» **What is being asked**
Begin at the line containing "[Linear transoformation]() <br/>" in the data below and go on through the line containing "自顶向下，画图的时候，是树状结构，就可以想到用递归。", repeating each line exactly; include both ends and no other line.

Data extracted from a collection
-------

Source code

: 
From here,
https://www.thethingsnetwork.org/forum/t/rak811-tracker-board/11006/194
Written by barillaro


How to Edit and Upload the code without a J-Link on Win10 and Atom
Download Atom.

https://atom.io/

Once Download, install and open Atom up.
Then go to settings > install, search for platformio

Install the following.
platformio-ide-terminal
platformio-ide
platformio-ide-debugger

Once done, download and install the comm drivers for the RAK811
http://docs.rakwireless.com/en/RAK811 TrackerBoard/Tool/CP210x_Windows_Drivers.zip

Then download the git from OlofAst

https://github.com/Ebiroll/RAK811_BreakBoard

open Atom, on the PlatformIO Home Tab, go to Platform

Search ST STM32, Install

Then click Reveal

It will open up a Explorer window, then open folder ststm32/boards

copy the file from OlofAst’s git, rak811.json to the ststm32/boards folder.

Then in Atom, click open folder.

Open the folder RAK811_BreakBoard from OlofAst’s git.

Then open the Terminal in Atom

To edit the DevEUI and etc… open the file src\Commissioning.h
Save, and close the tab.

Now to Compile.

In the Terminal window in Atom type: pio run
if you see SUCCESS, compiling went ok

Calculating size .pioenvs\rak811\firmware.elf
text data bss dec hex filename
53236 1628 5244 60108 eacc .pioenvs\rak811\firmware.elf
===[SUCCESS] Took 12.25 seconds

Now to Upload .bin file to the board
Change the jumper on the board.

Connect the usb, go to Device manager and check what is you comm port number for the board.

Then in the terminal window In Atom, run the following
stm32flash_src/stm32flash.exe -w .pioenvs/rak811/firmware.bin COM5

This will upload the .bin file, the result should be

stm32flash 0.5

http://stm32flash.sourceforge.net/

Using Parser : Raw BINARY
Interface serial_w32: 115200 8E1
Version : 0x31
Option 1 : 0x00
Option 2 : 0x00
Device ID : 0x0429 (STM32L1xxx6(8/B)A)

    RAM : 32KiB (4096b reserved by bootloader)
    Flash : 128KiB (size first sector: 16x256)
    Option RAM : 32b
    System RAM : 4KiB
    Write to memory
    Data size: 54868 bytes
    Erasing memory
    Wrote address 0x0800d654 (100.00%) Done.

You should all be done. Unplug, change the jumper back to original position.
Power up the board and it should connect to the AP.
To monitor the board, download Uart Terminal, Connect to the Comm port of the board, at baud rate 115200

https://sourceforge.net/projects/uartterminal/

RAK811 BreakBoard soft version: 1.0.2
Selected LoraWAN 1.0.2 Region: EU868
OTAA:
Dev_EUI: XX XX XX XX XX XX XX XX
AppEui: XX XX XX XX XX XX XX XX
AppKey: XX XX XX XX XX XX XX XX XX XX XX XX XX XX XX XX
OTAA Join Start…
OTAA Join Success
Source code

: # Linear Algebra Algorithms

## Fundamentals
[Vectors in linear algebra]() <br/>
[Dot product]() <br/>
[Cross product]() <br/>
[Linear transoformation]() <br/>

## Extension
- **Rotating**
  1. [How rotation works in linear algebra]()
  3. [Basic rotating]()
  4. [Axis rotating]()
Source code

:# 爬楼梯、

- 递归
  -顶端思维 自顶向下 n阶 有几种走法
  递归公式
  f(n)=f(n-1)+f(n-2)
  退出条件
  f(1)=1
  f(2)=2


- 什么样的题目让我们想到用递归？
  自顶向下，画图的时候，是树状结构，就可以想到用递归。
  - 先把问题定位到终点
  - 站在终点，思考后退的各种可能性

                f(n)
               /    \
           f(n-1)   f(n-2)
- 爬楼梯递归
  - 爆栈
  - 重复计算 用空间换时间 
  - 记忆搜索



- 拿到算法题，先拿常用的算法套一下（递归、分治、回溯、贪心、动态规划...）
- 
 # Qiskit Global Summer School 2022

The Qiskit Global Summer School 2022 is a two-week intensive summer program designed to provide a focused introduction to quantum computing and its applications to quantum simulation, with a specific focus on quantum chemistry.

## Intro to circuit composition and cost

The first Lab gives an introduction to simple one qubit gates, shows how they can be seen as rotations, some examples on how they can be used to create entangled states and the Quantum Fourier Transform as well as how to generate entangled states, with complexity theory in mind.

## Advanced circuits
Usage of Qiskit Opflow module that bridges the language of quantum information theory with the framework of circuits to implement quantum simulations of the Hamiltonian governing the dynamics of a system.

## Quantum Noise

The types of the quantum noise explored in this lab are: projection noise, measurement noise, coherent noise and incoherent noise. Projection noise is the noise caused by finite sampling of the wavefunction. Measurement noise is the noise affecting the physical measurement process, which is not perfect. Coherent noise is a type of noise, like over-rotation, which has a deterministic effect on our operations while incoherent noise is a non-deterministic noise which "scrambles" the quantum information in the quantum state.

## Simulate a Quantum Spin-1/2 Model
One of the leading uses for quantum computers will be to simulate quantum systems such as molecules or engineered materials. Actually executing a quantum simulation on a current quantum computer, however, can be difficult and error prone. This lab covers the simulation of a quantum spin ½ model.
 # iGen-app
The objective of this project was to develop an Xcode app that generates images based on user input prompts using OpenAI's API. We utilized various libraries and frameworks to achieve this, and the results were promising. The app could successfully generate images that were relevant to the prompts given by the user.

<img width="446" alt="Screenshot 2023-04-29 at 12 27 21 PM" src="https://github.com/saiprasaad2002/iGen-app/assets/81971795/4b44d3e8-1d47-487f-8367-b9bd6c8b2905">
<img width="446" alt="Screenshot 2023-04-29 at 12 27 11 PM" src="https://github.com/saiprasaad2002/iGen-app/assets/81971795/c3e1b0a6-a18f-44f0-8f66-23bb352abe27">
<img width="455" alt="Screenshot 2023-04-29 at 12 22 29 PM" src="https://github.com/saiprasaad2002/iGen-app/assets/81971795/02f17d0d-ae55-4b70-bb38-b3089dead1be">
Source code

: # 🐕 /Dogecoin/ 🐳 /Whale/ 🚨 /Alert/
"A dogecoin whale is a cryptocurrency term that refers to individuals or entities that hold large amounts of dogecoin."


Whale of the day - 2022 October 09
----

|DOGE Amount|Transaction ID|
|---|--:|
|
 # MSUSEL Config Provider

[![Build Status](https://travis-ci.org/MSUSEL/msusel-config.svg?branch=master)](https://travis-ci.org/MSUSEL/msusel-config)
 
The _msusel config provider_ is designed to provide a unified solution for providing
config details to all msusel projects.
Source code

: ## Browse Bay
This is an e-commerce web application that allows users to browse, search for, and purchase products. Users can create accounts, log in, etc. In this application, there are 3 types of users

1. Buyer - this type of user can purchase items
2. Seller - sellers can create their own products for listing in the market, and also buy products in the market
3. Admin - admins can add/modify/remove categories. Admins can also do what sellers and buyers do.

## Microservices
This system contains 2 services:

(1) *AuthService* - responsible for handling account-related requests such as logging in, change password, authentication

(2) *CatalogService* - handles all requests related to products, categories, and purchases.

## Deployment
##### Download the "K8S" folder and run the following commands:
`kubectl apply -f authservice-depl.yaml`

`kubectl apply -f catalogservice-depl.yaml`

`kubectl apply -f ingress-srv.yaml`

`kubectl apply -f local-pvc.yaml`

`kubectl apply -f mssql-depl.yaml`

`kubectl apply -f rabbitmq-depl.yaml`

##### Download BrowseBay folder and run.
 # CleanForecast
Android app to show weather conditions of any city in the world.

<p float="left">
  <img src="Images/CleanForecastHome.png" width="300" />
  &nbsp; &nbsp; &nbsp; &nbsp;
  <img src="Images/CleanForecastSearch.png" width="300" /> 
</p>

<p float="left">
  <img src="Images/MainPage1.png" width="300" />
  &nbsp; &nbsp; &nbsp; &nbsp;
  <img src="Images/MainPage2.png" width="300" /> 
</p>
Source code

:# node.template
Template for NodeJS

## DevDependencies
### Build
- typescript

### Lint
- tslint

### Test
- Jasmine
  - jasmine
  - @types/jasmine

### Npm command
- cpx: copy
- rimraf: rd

-------

» **Answer area**
[Linear transoformation]() <br/>

## Extension
- **Rotating**
  1. [How rotation works in linear algebra]()
  3. [Basic rotating]()
  4. [Axis rotating]()
Source code

:# 爬楼梯、

- 递归
  -顶端思维 自顶向下 n阶 有几种走法
  递归公式
  f(n)=f(n-1)+f(n-2)
  退出条件
  f(1)=1
  f(2)=2


- 什么样的题目让我们想到用递归？
  自顶向下，画图的时候，是树状结构，就可以想到用递归。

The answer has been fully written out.